> **AIM OF THE EXERCISE**:
Starting with the first line, output the data exactly through to the end.
=== Section Start ===
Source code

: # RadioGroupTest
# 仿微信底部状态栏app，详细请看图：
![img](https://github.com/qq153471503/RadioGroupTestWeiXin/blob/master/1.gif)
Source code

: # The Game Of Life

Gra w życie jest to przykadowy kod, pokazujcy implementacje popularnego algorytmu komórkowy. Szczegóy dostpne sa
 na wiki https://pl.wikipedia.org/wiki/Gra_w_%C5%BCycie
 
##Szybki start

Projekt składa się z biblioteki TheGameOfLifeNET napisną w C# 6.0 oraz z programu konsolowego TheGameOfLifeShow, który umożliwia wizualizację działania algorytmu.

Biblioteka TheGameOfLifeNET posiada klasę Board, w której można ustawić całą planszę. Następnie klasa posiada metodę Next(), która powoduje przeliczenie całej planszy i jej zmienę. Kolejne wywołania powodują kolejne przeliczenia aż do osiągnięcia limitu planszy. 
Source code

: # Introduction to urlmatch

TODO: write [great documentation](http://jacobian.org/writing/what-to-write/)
=== Section End ===
> **WRITTEN ANSWER**:
Source code

: # RadioGroupTest
# 仿微信底部状态栏app，详细请看图：
![img](https://github.com/qq153471503/RadioGroupTestWeiXin/blob/master/1.gif)
Source code

: # The Game Of Life

Gra w życie jest to przykadowy kod, pokazujcy implementacje popularnego algorytmu komórkowy. Szczegóy dostpne sa
 na wiki https://pl.wikipedia.org/wiki/Gra_w_%C5%BCycie
 
##Szybki start

Projekt składa się z biblioteki TheGameOfLifeNET napisną w C# 6.0 oraz z programu konsolowego TheGameOfLifeShow, który umożliwia wizualizację działania algorytmu.

Biblioteka TheGameOfLifeNET posiada klasę Board, w której można ustawić całą planszę. Następnie klasa posiada metodę Next(), która powoduje przeliczenie całej planszy i jej zmienę. Kolejne wywołania powodują kolejne przeliczenia aż do osiągnięcia limitu planszy. 
Source code

: # Introduction to urlmatch

TODO: write [great documentation](http://jacobian.org/writing/what-to-write/)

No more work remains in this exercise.